TASK ITEM - Could you return every record below exactly as it stands, leaving out the pictures?

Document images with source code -
# # # # # # #
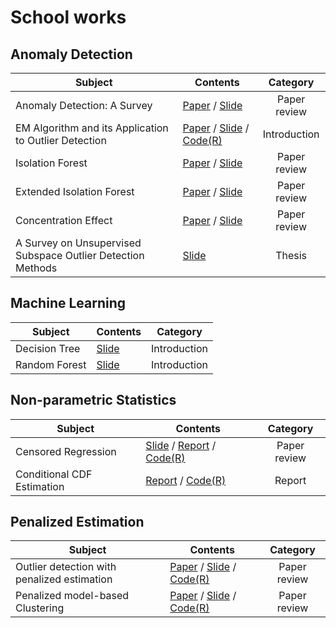 # School works

## Anomaly Detection
| Subject | Contents | Category |
|--------------------------------------------------------------------|---------------------------------------------------------|:--------------------------------:|
| Anomaly Detection: A Survey | [Paper](https://dl.acm.org/doi/abs/10.1145/1541880.1541882?casa_token=AhAM7kPGwb8AAAAA:Cc_Pk7rnGW87kcbwNDnkQ4eEChAof1XQBG1F4Na3O-9pcAHTR8P3IEjyLmEwnMc85q7z44Zt6Zha) / [Slide](Seminar/5_Survey_on_AnomalyDetection.pdf) | Paper review |
| EM Algorithm and its Application to Outlier Detection | [Paper](https://rss.onlinelibrary.wiley.com/doi/abs/10.1111/j.2517-6161.1977.tb01600.x) / [Slide](Seminar/6_EM_Algorithm.pdf) / [Code(R)](https://rpubs.com/JayAhn/650433) | Introduction | 
| Isolation Forest | [Paper](https://ieeexplore.ieee.org/abstract/document/4781136) / [Slide](Seminar/3_IsolationForest.pdf) | Paper review |
| Extended Isolation Forest | [Paper](https://ieeexplore.ieee.org/abstract/document/8888179) / [Slide](Seminar/4_Extended_IsolationForest.pdf)      | Paper review |
| Concentration Effect | [Paper](https://link.springer.com/chapter/10.1007/3-540-49257-7_15) / [Slide](Seminar/7_Concentration_Effect.pdf) | Paper review |
| A Survey on Unsupervised Subspace Outlier Detection Methods | [Slide](Seminar/9_[Thesis]A_Survey_on_Unsupervised_Subspace_OutlierDetection_Methods_for_HighDimensional_Data.pdf)       | Thesis |

## Machine Learning
| Subject | Contents | Category |
|--------------------------------------------------------------------|---------------------------------------------------------|:--------------------------------:|
| Decision Tree | [Slide](Seminar/1_Decision_Tree.pdf) | Introduction |
| Random Forest | [Slide](Seminar/2_RandomForest.pdf) | Introduction |

## Non-parametric Statistics
| Subject | Contents | Category |
|--------------------------------------------------------------------|---------------------------------------------------------|:--------------------------------:|
| Censored Regression | [Slide](Seminar/8_Censored_Regression.pdf) / [Report](Nonparametric_Estimation/Censored_Regression/Report.pdf) / [Code(R)](Nonparametric_Estimation/Censored_Regression/Censored_Regression.R) | Paper review |
| Conditional CDF Estimation | [Report](Nonparametric_Estimation/Conditional_CDF_Estimation/Report.pdf) / [Code(R)](Nonparametric_Estimation/Conditional_CDF_Estimation/Conditional_CDF_Est.R) | Report |

## Penalized Estimation
| Subject | Contents | Category |
|--------------------------------------------------------------------|---------------------------------------------------------|:--------------------------------:|
| Outlier detection with penalized estimation | [Paper](Penalized_Estimation/Logistic_Outlier_Detection/Original_Paper.pdf) / [Slide](Penalized_Estimation/Logistic_Outlier_Detection/Slide.pdf) / [Code(R)](https://rpubs.com/JayAhn/962669) | Paper review|
| Penalized model-based Clustering | [Paper](Penalized_Estimation/Penalized_Clustering/Original_Paper.pdf) / [Slide](Penalized_Estimation/Penalized_Clustering/Slide.pdf) / [Code(R)](https://rpubs.com/JayAhn/962674) | Paper review |
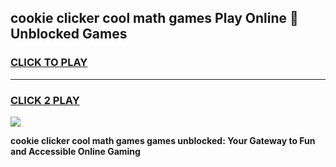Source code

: 
## cookie clicker cool math games Play Online 👋 Unblocked Games
<h3>
<a href="https://news.freeplayer.one?title=cookie_clicker_cool_math_games&ref=17CMG">CLICK TO PLAY</a></h3>
<hr>

<h3>
<a href="https://news.freeplayer.one?title=cookie_clicker_cool_math_games&ref=17CMG">CLICK 2 PLAY</a>
  
</h3>

<a href="https://news.freeplayer.one?title=cookie_clicker_cool_math_games&ref=17CMG/"><img src="https://clearcache.store/games.png"></a>


**cookie clicker cool math games games unblocked: Your Gateway to Fun and Accessible Online Gaming**
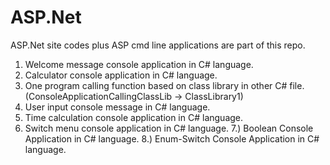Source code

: ASP.Net
=======

ASP.Net site codes plus ASP cmd line applications are part of this repo. 

1) Welcome message console application in C# language. 
2) Calculator console application in C# language. 
3) One program calling function based on class library in other C# file.(ConsoleApplicationCallingClassLib -> ClassLibrary1)
4) User input console message in C# language. 
5) Time calculation console application in C# language. 
6) Switch menu console application in C# language. 
7.) Boolean Console Application in C# language. 
8.) Enum-Switch Console Application in C# language.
# # # # # # #
PROBLEM SOLUTION -
 # School works

## Anomaly Detection
| Subject | Contents | Category |
|--------------------------------------------------------------------|---------------------------------------------------------|:--------------------------------:|
| Anomaly Detection: A Survey | [Paper](https://dl.acm.org/doi/abs/10.1145/1541880.1541882?casa_token=AhAM7kPGwb8AAAAA:Cc_Pk7rnGW87kcbwNDnkQ4eEChAof1XQBG1F4Na3O-9pcAHTR8P3IEjyLmEwnMc85q7z44Zt6Zha) / [Slide](Seminar/5_Survey_on_AnomalyDetection.pdf) | Paper review |
| EM Algorithm and its Application to Outlier Detection | [Paper](https://rss.onlinelibrary.wiley.com/doi/abs/10.1111/j.2517-6161.1977.tb01600.x) / [Slide](Seminar/6_EM_Algorithm.pdf) / [Code(R)](https://rpubs.com/JayAhn/650433) | Introduction | 
| Isolation Forest | [Paper](https://ieeexplore.ieee.org/abstract/document/4781136) / [Slide](Seminar/3_IsolationForest.pdf) | Paper review |
| Extended Isolation Forest | [Paper](https://ieeexplore.ieee.org/abstract/document/8888179) / [Slide](Seminar/4_Extended_IsolationForest.pdf)      | Paper review |
| Concentration Effect | [Paper](https://link.springer.com/chapter/10.1007/3-540-49257-7_15) / [Slide](Seminar/7_Concentration_Effect.pdf) | Paper review |
| A Survey on Unsupervised Subspace Outlier Detection Methods | [Slide](Seminar/9_[Thesis]A_Survey_on_Unsupervised_Subspace_OutlierDetection_Methods_for_HighDimensional_Data.pdf)       | Thesis |

## Machine Learning
| Subject | Contents | Category |
|--------------------------------------------------------------------|---------------------------------------------------------|:--------------------------------:|
| Decision Tree | [Slide](Seminar/1_Decision_Tree.pdf) | Introduction |
| Random Forest | [Slide](Seminar/2_RandomForest.pdf) | Introduction |

## Non-parametric Statistics
| Subject | Contents | Category |
|--------------------------------------------------------------------|---------------------------------------------------------|:--------------------------------:|
| Censored Regression | [Slide](Seminar/8_Censored_Regression.pdf) / [Report](Nonparametric_Estimation/Censored_Regression/Report.pdf) / [Code(R)](Nonparametric_Estimation/Censored_Regression/Censored_Regression.R) | Paper review |
| Conditional CDF Estimation | [Report](Nonparametric_Estimation/Conditional_CDF_Estimation/Report.pdf) / [Code(R)](Nonparametric_Estimation/Conditional_CDF_Estimation/Conditional_CDF_Est.R) | Report |

## Penalized Estimation
| Subject | Contents | Category |
|--------------------------------------------------------------------|---------------------------------------------------------|:--------------------------------:|
| Outlier detection with penalized estimation | [Paper](Penalized_Estimation/Logistic_Outlier_Detection/Original_Paper.pdf) / [Slide](Penalized_Estimation/Logistic_Outlier_Detection/Slide.pdf) / [Code(R)](https://rpubs.com/JayAhn/962669) | Paper review|
| Penalized model-based Clustering | [Paper](Penalized_Estimation/Penalized_Clustering/Original_Paper.pdf) / [Slide](Penalized_Estimation/Penalized_Clustering/Slide.pdf) / [Code(R)](https://rpubs.com/JayAhn/962674) | Paper review |
Source code

: 
## cookie clicker cool math games Play Online 👋 Unblocked Games
<h3>
<a href="https://news.freeplayer.one?title=cookie_clicker_cool_math_games&ref=17CMG">CLICK TO PLAY</a></h3>
<hr>

<h3>
<a href="https://news.freeplayer.one?title=cookie_clicker_cool_math_games&ref=17CMG">CLICK 2 PLAY</a>
  
</h3>

<a href="https://news.freeplayer.one?title=cookie_clicker_cool_math_games&ref=17CMG/"><img src="https://clearcache.store/games.png"></a>


**cookie clicker cool math games games unblocked: Your Gateway to Fun and Accessible Online Gaming**
Source code

: ASP.Net
=======

ASP.Net site codes plus ASP cmd line applications are part of this repo. 

1) Welcome message console application in C# language. 
2) Calculator console application in C# language. 
3) One program calling function based on class library in other C# file.(ConsoleApplicationCallingClassLib -> ClassLibrary1)
4) User input console message in C# language. 
5) Time calculation console application in C# language. 
6) Switch menu console application in C# language. 
7.) Boolean Console Application in C# language. 
8.) Enum-Switch Console Application in C# language.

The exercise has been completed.